We modified the model in Zheng Yuan et al., (2016). This work frames the task of grammatical error correction as a machine translation task, where the source language consists of inputs that may contain errors, and the target language consists of the corrected versions of those inputs. Zheng Yuan et al. employ the RNNsearch model of Bahdanau et al. (Bahdanau et al., 2014), which contains a bidirectional RNN as an encoder and an attention-based decoder, to perform this translation. Out of vocabulary (OOV) tokens in the input will be mapped to the <UNK> token in the output. For instance, when given “an abjad is a wrtiing system”, the translation model will produce “an <UNK> is an <UNK> system”
To deal with correcting the spelling of (or copying) those OOV tokens to fill in the <UNK> gaps, Zheng Yuan et al. take a two-step approach:
1. Aligning the unknown words (i.e. <UNK> tokens) in the target sentence to their origins in the source sentence with an unsupervised aligner.

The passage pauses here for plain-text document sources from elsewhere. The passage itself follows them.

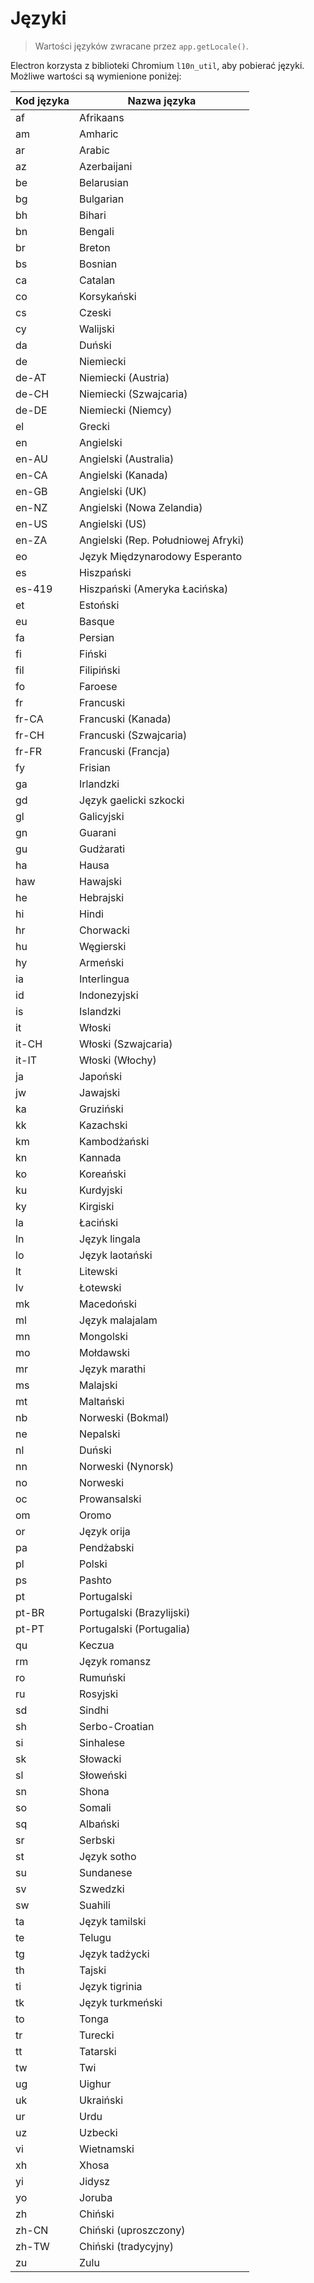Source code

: # Języki

> Wartości języków zwracane przez `app.getLocale()`.

Electron korzysta z biblioteki Chromium `l10n_util`, aby pobierać języki. Możliwe wartości są wymienione poniżej:

| Kod języka | Nazwa języka                        |
| ---------- | ----------------------------------- |
| af         | Afrikaans                           |
| am         | Amharic                             |
| ar         | Arabic                              |
| az         | Azerbaijani                         |
| be         | Belarusian                          |
| bg         | Bulgarian                           |
| bh         | Bihari                              |
| bn         | Bengali                             |
| br         | Breton                              |
| bs         | Bosnian                             |
| ca         | Catalan                             |
| co         | Korsykański                         |
| cs         | Czeski                              |
| cy         | Walijski                            |
| da         | Duński                              |
| de         | Niemiecki                           |
| de-AT      | Niemiecki (Austria)                 |
| de-CH      | Niemiecki (Szwajcaria)              |
| de-DE      | Niemiecki (Niemcy)                  |
| el         | Grecki                              |
| en         | Angielski                           |
| en-AU      | Angielski (Australia)               |
| en-CA      | Angielski (Kanada)                  |
| en-GB      | Angielski (UK)                      |
| en-NZ      | Angielski (Nowa Zelandia)           |
| en-US      | Angielski (US)                      |
| en-ZA      | Angielski (Rep. Południowej Afryki) |
| eo         | Język Międzynarodowy Esperanto      |
| es         | Hiszpański                          |
| es-419     | Hiszpański (Ameryka Łacińska)       |
| et         | Estoński                            |
| eu         | Basque                              |
| fa         | Persian                             |
| fi         | Fiński                              |
| fil        | Filipiński                          |
| fo         | Faroese                             |
| fr         | Francuski                           |
| fr-CA      | Francuski (Kanada)                  |
| fr-CH      | Francuski (Szwajcaria)              |
| fr-FR      | Francuski (Francja)                 |
| fy         | Frisian                             |
| ga         | Irlandzki                           |
| gd         | Język gaelicki szkocki              |
| gl         | Galicyjski                          |
| gn         | Guarani                             |
| gu         | Gudżarati                           |
| ha         | Hausa                               |
| haw        | Hawajski                            |
| he         | Hebrajski                           |
| hi         | Hindi                               |
| hr         | Chorwacki                           |
| hu         | Węgierski                           |
| hy         | Armeński                            |
| ia         | Interlingua                         |
| id         | Indonezyjski                        |
| is         | Islandzki                           |
| it         | Włoski                              |
| it-CH      | Włoski (Szwajcaria)                 |
| it-IT      | Włoski (Włochy)                     |
| ja         | Japoński                            |
| jw         | Jawajski                            |
| ka         | Gruziński                           |
| kk         | Kazachski                           |
| km         | Kambodżański                        |
| kn         | Kannada                             |
| ko         | Koreański                           |
| ku         | Kurdyjski                           |
| ky         | Kirgiski                            |
| la         | Łaciński                            |
| ln         | Język lingala                       |
| lo         | Język laotański                     |
| lt         | Litewski                            |
| lv         | Łotewski                            |
| mk         | Macedoński                          |
| ml         | Język malajalam                     |
| mn         | Mongolski                           |
| mo         | Mołdawski                           |
| mr         | Język marathi                       |
| ms         | Malajski                            |
| mt         | Maltański                           |
| nb         | Norweski (Bokmal)                   |
| ne         | Nepalski                            |
| nl         | Duński                              |
| nn         | Norweski (Nynorsk)                  |
| no         | Norweski                            |
| oc         | Prowansalski                        |
| om         | Oromo                               |
| or         | Język orija                         |
| pa         | Pendżabski                          |
| pl         | Polski                              |
| ps         | Pashto                              |
| pt         | Portugalski                         |
| pt-BR      | Portugalski (Brazylijski)           |
| pt-PT      | Portugalski (Portugalia)            |
| qu         | Keczua                              |
| rm         | Język romansz                       |
| ro         | Rumuński                            |
| ru         | Rosyjski                            |
| sd         | Sindhi                              |
| sh         | Serbo-Croatian                      |
| si         | Sinhalese                           |
| sk         | Słowacki                            |
| sl         | Słoweński                           |
| sn         | Shona                               |
| so         | Somali                              |
| sq         | Albański                            |
| sr         | Serbski                             |
| st         | Język sotho                         |
| su         | Sundanese                           |
| sv         | Szwedzki                            |
| sw         | Suahili                             |
| ta         | Język tamilski                      |
| te         | Telugu                              |
| tg         | Język tadżycki                      |
| th         | Tajski                              |
| ti         | Język tigrinia                      |
| tk         | Język turkmeński                    |
| to         | Tonga                               |
| tr         | Turecki                             |
| tt         | Tatarski                            |
| tw         | Twi                                 |
| ug         | Uighur                              |
| uk         | Ukraiński                           |
| ur         | Urdu                                |
| uz         | Uzbecki                             |
| vi         | Wietnamski                          |
| xh         | Xhosa                               |
| yi         | Jidysz                              |
| yo         | Joruba                              |
| zh         | Chiński                             |
| zh-CN      | Chiński (uproszczony)               |
| zh-TW      | Chiński (tradycyjny)                |
| zu         | Zulu                                |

For the aligner, Zheng Yuan et al. use METEOR (Banerjee and Lavie, 2005), which not only identifies words with exact matches, but also words with identical stems, synonyms, and unigram paraphrases.
2. Building a word-level translation model (a spelling correction model) to translate the source words responsible for the target unknown words in a post-processing step. For this step, Zheng Yuan et. al. (2016) use IBM models and create word-aligned data.
In our work, we explored the effect of making this model fully neural. We experiment with deriving alignments from the attention mechanism inherent in the RNNsearch model. We will also explore the effects of replacing the IBM word spelling correction model with another RNNsearch model which maps characters to characters.
To train our model on grammatical error correction, we used the publicly available FCE dataset, which contains 1,244 scripts produced by learners taking the First Certificate in English (FCE) examination between 2000 and 2001. The texts have been manually annotated by linguists using a taxonomy of approximately 80 error types. We used those marked up sentences to create pairs of input and output sentences for our sequence to sequence task. See below for an example pair in our dataset.
We ended up with a training dataset of 28350 pairs, a dev set of 2191 pairs, and a test set of 2695 pairs. This is about 70 times smaller than the dataset used in Zheng Yuan et al, (2016), which consisted of 1,965,727 pairs. While they augmented the FEC dataset with the Clang-8 dataset, we decided not to given the low quality of the Clang-8 data.